(Data records)
-- -- --

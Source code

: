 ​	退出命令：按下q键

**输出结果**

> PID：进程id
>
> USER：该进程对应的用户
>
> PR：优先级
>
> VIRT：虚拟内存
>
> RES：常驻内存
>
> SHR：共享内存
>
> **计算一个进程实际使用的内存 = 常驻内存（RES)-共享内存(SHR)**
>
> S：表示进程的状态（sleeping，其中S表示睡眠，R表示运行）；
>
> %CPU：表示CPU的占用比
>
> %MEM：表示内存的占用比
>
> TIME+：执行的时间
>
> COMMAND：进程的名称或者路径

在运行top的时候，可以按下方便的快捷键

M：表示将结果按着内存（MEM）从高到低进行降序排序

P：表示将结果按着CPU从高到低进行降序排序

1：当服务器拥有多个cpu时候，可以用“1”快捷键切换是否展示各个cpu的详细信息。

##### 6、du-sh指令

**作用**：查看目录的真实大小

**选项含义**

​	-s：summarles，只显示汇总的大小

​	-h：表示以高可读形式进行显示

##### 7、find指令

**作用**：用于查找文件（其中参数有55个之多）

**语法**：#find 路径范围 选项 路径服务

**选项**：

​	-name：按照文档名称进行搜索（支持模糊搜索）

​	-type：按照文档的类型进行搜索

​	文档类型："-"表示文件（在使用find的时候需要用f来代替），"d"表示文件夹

-- -- --

THE TASK.
You are asked to transcribe all of the data above exactly.

THE COMPLETED TASK.
Source code

: ​	退出命令：按下q键

**输出结果**

> PID：进程id
>
> USER：该进程对应的用户
>
> PR：优先级
>
> VIRT：虚拟内存
>
> RES：常驻内存
>
> SHR：共享内存
>
> **计算一个进程实际使用的内存 = 常驻内存（RES)-共享内存(SHR)**
>
> S：表示进程的状态（sleeping，其中S表示睡眠，R表示运行）；
>
> %CPU：表示CPU的占用比
>
> %MEM：表示内存的占用比
>
> TIME+：执行的时间
>
> COMMAND：进程的名称或者路径

在运行top的时候，可以按下方便的快捷键

M：表示将结果按着内存（MEM）从高到低进行降序排序

P：表示将结果按着CPU从高到低进行降序排序

1：当服务器拥有多个cpu时候，可以用“1”快捷键切换是否展示各个cpu的详细信息。

##### 6、du-sh指令

**作用**：查看目录的真实大小

**选项含义**

​	-s：summarles，只显示汇总的大小

​	-h：表示以高可读形式进行显示

##### 7、find指令

**作用**：用于查找文件（其中参数有55个之多）

**语法**：#find 路径范围 选项 路径服务

**选项**：

​	-name：按照文档名称进行搜索（支持模糊搜索）

​	-type：按照文档的类型进行搜索

​	文档类型："-"表示文件（在使用find的时候需要用f来代替），"d"表示文件夹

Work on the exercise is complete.